Move Over Target and Walmart, Costco Gets the Gold Star

Club retailer Costco ( COST) released the firm’s fiscal third-quarter earnings on Thursday evening. What a nail-biter! A week earlier, the stock had been smashed in sympathy with the earnings-related twin meltdowns of Walmart ( WMT) and Target ( TGT) . We knew that Costco had superior management on its side, but, still … Loyal readers know that I took the plunge on that dip, initiating at $426, and working my average down to slightly more than $419. Fox Business Network viewers knew as much, as well. I was exposed publicly. This better go well. …

 

For the three-month period ended May 8, Costco posted adjusted earnings per share of $3.17 (GAAP EPS: $3.04), which was a comfortable beat, on revenue of $52.596 billion. Not only did the sales number beat Wall Street by more than a cool $1 billion, it was also good enough for year-over-year growth of 16.2%. The adjustment of $0.13 per share was related to a one-time $77 million pre-tax charge for incremental benefits awarded under the firm’s new employee agreement that was effective March 14.

 

Comparable sales adjusted for fluctuations in gasoline price and currency valuations came to growth of 10.7% in the US, 12.8% in Canada, 9.1% for other international, and 10.8% across the entire company. E-commerce comp sales increased 7.9%.

Some Nitty Gritty

Revenue from membership fees increased 9.2% to $984 million. The company ended the quarter with 116.6 million total cardholders and 27.9 million paid executive members. That’s growth of 1.6% and 2.9%, respectively. Renewal rates were a strong 92.3% across North America, an improvement over last year’s 92.0%.

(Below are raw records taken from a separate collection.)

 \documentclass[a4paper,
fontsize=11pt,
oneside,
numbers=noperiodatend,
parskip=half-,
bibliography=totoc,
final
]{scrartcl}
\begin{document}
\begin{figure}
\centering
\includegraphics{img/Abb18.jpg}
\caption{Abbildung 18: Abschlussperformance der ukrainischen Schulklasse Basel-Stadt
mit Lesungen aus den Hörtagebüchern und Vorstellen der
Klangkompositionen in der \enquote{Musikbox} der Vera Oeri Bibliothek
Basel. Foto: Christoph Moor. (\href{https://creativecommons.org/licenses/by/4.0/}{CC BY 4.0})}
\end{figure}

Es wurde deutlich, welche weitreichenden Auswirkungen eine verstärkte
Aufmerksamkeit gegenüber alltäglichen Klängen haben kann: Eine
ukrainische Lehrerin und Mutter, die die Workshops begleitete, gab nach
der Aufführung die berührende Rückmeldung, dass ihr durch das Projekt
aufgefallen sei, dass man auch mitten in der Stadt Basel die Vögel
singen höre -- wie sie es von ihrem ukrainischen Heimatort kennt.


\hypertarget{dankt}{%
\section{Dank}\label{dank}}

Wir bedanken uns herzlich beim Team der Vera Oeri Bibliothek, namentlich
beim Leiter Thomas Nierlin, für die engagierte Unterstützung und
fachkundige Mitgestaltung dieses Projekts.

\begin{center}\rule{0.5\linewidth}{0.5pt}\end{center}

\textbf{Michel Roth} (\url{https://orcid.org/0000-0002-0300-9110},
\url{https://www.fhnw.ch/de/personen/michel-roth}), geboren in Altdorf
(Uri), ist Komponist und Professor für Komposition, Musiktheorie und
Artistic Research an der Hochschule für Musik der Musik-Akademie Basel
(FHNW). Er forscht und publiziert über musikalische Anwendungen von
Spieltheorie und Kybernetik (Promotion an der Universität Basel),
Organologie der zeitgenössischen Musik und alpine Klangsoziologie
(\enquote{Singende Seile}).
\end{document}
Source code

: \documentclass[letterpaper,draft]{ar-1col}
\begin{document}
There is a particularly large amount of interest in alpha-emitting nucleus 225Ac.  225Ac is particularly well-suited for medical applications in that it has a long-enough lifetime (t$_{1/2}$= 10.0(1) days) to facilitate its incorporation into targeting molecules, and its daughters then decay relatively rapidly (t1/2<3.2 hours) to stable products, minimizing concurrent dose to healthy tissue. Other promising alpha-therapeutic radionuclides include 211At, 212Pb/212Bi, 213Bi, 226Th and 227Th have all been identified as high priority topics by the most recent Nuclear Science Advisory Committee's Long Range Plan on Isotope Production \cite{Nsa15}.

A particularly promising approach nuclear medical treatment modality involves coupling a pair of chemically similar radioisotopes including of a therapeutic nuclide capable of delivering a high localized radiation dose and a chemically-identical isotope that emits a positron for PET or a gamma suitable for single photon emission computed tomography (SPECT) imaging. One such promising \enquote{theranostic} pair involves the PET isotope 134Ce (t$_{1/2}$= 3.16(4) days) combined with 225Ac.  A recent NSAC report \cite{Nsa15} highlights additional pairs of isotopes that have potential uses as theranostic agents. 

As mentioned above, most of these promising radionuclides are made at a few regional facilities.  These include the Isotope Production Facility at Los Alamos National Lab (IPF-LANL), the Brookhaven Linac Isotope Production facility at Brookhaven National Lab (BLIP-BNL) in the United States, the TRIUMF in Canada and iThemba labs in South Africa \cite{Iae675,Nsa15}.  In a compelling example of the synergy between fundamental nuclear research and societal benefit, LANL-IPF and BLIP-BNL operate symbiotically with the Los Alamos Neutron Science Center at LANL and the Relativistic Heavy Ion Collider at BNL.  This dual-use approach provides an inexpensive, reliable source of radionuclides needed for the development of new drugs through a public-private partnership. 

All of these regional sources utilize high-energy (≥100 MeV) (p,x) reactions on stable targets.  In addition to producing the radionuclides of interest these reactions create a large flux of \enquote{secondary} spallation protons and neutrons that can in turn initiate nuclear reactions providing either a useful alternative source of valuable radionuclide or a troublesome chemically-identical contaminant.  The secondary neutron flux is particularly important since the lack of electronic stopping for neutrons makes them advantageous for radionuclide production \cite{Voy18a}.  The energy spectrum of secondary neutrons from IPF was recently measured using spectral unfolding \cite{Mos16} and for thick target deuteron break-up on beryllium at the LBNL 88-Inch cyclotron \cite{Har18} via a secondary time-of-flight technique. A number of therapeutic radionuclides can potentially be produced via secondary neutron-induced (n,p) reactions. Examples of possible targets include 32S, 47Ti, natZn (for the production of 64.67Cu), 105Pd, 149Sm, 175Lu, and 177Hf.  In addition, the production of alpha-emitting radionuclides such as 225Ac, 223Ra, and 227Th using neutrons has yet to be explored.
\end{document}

Because You Were Going To Ask…

Management made no mention of any kind of special dividend. I know that is something that Costco shareholders look for. Another item of interest has been the idea that the firm might try to boost gross margin through a membership fee increase. Costco, historically, has raised this fee every 5.5 years or so. Last time it did? That’s right, 2017. So, it’s almost due. The firm addressed this last during the call. Management does not believe the time is right, given the pressure that the U.S. consumer is under, which is mighty decent of management. Not so great for shareholders, unless they are also customers, but mighty decent indeed.

Balance Sheet

Costco ended the reporting period with a net cash position of $11.831 billion and merchandise inventories of $17.623 billion. That brings current assets up to $33.008 billion. Current liabilities amount to $31.845 billion. That makes Costco’s current ratio 1.04, which passed my test, not by a mile, but it passed. I understand why inventories are heftier, not just here, but across the retail landscape, and while not a sign of immediate concern depending on just what is in inventory, this certainly is a risk, which may be why the firm kept quiet concerning any kind of special dividend.

 

Total assets came to $63.852 billion. To Costco’s credit, there are no intangibles listed on the balance sheet as assets. Total liabilities less equity adds up to $43.339 billion, including $6.507 billion in long-term debt and $2.452 billion in long-term lease liabilities. The firm can pay off these liabilities out of pocket if need be.

 

Wall Street

I can find seven sell-side analysts who are rated at either four or five stars by TipRanks and have also opined on Costco since these earnings were released. There are five “Buy” or equivalent ratings and two “Hold” or equivalent ratings. One Of the “buys” did not set a target price, so I only have six of those to work with. The average target price of the six is $546.33 with a high of $590 (Joe Feldman of Telsey Advisory) and a low of $510 (Paul Lejuez of Citigroup). The average of the four “Buys” is $554.50, while the average of the two “holds” is $530.

 

My Thoughts

I am impressed with how well Costco executed this past quarter. It really makes both Walmart and Target look awful.

 

 

Readers will note that from April through the Walmart/Target meltdown, that the stock gave back (retraced) a rough 61.8% of the entire march 2021 through April 2022 rally. Now, we will zoom in a little…

 

 

Now, readers will see that the stock has lifted its Relative Strength and Full Stochastics Oscillator readings out of a technically oversold condition as the daily Moving Average Convergence Divergence (MACD) oscillator produced a bullish crossover by the 12 day exponential moving average over the 26-day EMA. Readers will also note that when those other two retailers reported, the selloff in COST created a still unfilled gap that this stock is currently working toward filling. Once filed, the stock will have to deal with trying to take back the 21 day EMA, so there will be some resistance.

My Plan

Well, first, I am going to take some of the shares that I did not take off ahead of earnings, because I have a nice-sized win here and I am unwilling to risk it over a three day weekend. Costco has become my largest position and that was not by design. I do intend, however, to remain long. 

 

Target Price: $576

Pivot: $480 (21 day EMA)

Panic: $446 (top of a downside unfilled gap)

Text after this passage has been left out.